[Rendered images with source text]
_ _ _ _ _

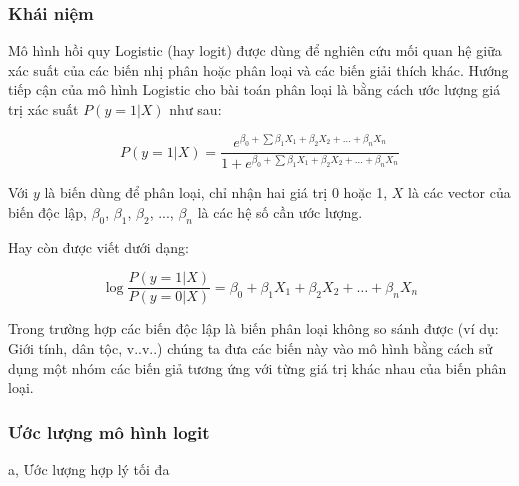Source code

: \documentclass[a4paper]{report}\usepackage[]{graphicx}\usepackage[]{color}
\begin{document}
\subsubsection{Khái niệm}

Mô hình hồi quy Logistic (hay logit) được dùng để nghiên cứu mối quan hệ giữa xác suất của các biến nhị phân hoặc phân loại và các biến giải thích khác. Hướng tiếp cận của mô hình Logistic cho bài toán phân loại là bằng cách ước lượng giá trị xác suất $P(y = 1|X)$ như sau:

{\large
$$
P(y = 1|X) = \frac{e^{\beta_0 + \sum\beta_1X_1 +\beta_2X_2 + \ldots + \beta_nX_n}}{1 + e^{\beta_0 + \sum\beta_1X_1 +\beta_2X_2 + \ldots + \beta_nX_n}}
$$
}

Với $y$ là biến dùng để phân loại, chỉ nhận hai giá trị 0 hoặc 1, $X$ là các vector của biến độc lập, $\beta_0$, $\beta_1$, $\beta_2$, ..., $\beta_n$ là các hệ số cần ước lượng. 

Hay còn được viết dưới dạng:

{\large
$$
\log\frac{P(y = 1|X)}{P(y = 0|X)} = \beta_0 + \beta_1X_1 +\beta_2X_2 + \ldots + \beta_nX_n
$$
}

 
Trong trường hợp các biến độc lập là biến phân loại không so sánh được (ví dụ: Giới tính, dân tộc, v..v..) chúng ta đưa các biến này vào mô hình bằng cách sử dụng một nhóm các biến giả tương ứng với từng giá trị khác nhau của biến phân loại.

\subsubsection{Ước lượng mô hình logit}
a, Ước lượng hợp lý tối đa
\end{document}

_ _ _ _ _

*What the exercise asks*
Copy each line above where the string "biến" occurs.

*Reply to the exercise*
Mô hình hồi quy Logistic (hay logit) được dùng để nghiên cứu mối quan hệ giữa xác suất của các biến nhị phân hoặc phân loại và các biến giải thích khác. Hướng tiếp cận của mô hình Logistic cho bài toán phân loại là bằng cách ước lượng giá trị xác suất $P(y = 1|X)$ như sau:
Với $y$ là biến dùng để phân loại, chỉ nhận hai giá trị 0 hoặc 1, $X$ là các vector của biến độc lập, $\beta_0$, $\beta_1$, $\beta_2$, ..., $\beta_n$ là các hệ số cần ước lượng. 
Trong trường hợp các biến độc lập là biến phân loại không so sánh được (ví dụ: Giới tính, dân tộc, v..v..) chúng ta đưa các biến này vào mô hình bằng cách sử dụng một nhóm các biến giả tương ứng với từng giá trị khác nhau của biến phân loại.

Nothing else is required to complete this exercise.